__Your objective__
Copy out every entry that follows, without a single picture.

__Records provided__
────────
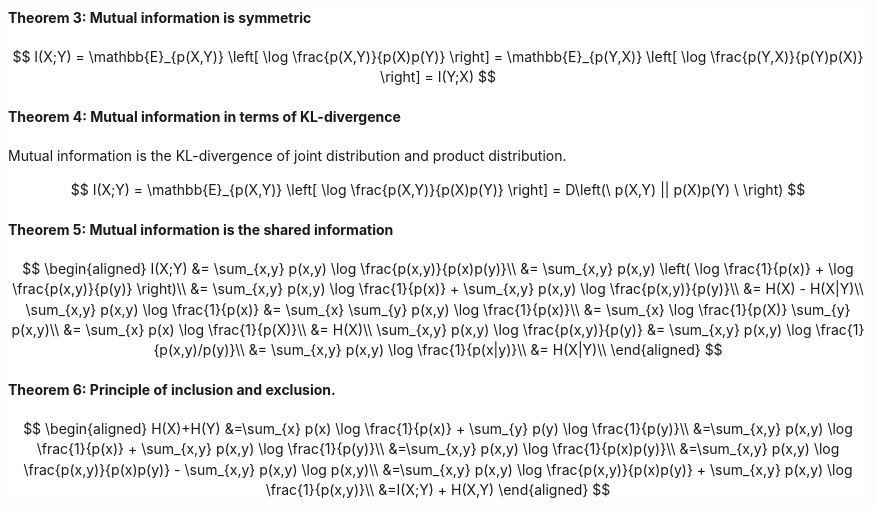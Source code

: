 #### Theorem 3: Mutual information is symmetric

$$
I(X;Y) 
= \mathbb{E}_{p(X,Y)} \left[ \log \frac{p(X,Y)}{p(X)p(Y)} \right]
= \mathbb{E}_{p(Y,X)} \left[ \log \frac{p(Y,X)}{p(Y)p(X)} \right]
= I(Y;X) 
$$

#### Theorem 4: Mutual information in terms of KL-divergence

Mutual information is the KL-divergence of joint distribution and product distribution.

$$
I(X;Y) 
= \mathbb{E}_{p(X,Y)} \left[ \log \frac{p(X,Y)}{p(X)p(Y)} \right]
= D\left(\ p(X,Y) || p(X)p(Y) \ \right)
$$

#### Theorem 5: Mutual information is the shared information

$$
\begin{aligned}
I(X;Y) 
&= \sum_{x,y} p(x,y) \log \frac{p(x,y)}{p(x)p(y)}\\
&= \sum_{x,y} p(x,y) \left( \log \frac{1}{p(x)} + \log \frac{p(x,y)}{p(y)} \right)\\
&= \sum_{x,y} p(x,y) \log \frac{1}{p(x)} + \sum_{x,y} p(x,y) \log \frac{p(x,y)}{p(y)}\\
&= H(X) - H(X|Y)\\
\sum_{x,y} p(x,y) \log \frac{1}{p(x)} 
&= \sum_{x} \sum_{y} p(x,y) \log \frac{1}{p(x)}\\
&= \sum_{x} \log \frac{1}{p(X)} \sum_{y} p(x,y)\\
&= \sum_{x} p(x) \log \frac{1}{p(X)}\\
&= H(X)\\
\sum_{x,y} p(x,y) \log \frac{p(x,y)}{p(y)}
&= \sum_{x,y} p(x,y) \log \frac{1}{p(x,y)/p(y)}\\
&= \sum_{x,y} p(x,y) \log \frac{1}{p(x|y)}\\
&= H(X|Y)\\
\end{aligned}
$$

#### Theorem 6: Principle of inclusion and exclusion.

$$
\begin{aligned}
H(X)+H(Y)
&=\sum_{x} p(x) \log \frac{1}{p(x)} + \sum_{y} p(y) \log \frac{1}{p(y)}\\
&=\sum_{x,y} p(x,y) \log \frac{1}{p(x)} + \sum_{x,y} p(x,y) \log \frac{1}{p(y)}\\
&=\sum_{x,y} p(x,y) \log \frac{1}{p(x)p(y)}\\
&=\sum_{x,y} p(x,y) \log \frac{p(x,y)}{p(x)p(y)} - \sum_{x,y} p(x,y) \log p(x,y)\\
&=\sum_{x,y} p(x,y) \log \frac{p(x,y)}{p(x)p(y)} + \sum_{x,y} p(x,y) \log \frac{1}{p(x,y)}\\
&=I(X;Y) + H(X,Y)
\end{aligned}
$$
────────
__Exercise result__
Source code

: #### Theorem 3: Mutual information is symmetric

$$
I(X;Y) 
= \mathbb{E}_{p(X,Y)} \left[ \log \frac{p(X,Y)}{p(X)p(Y)} \right]
= \mathbb{E}_{p(Y,X)} \left[ \log \frac{p(Y,X)}{p(Y)p(X)} \right]
= I(Y;X) 
$$

#### Theorem 4: Mutual information in terms of KL-divergence

Mutual information is the KL-divergence of joint distribution and product distribution.

$$
I(X;Y) 
= \mathbb{E}_{p(X,Y)} \left[ \log \frac{p(X,Y)}{p(X)p(Y)} \right]
= D\left(\ p(X,Y) || p(X)p(Y) \ \right)
$$

#### Theorem 5: Mutual information is the shared information

$$
\begin{aligned}
I(X;Y) 
&= \sum_{x,y} p(x,y) \log \frac{p(x,y)}{p(x)p(y)}\\
&= \sum_{x,y} p(x,y) \left( \log \frac{1}{p(x)} + \log \frac{p(x,y)}{p(y)} \right)\\
&= \sum_{x,y} p(x,y) \log \frac{1}{p(x)} + \sum_{x,y} p(x,y) \log \frac{p(x,y)}{p(y)}\\
&= H(X) - H(X|Y)\\
\sum_{x,y} p(x,y) \log \frac{1}{p(x)} 
&= \sum_{x} \sum_{y} p(x,y) \log \frac{1}{p(x)}\\
&= \sum_{x} \log \frac{1}{p(X)} \sum_{y} p(x,y)\\
&= \sum_{x} p(x) \log \frac{1}{p(X)}\\
&= H(X)\\
\sum_{x,y} p(x,y) \log \frac{p(x,y)}{p(y)}
&= \sum_{x,y} p(x,y) \log \frac{1}{p(x,y)/p(y)}\\
&= \sum_{x,y} p(x,y) \log \frac{1}{p(x|y)}\\
&= H(X|Y)\\
\end{aligned}
$$

#### Theorem 6: Principle of inclusion and exclusion.

$$
\begin{aligned}
H(X)+H(Y)
&=\sum_{x} p(x) \log \frac{1}{p(x)} + \sum_{y} p(y) \log \frac{1}{p(y)}\\
&=\sum_{x,y} p(x,y) \log \frac{1}{p(x)} + \sum_{x,y} p(x,y) \log \frac{1}{p(y)}\\
&=\sum_{x,y} p(x,y) \log \frac{1}{p(x)p(y)}\\
&=\sum_{x,y} p(x,y) \log \frac{p(x,y)}{p(x)p(y)} - \sum_{x,y} p(x,y) \log p(x,y)\\
&=\sum_{x,y} p(x,y) \log \frac{p(x,y)}{p(x)p(y)} + \sum_{x,y} p(x,y) \log \frac{1}{p(x,y)}\\
&=I(X;Y) + H(X,Y)
\end{aligned}
$$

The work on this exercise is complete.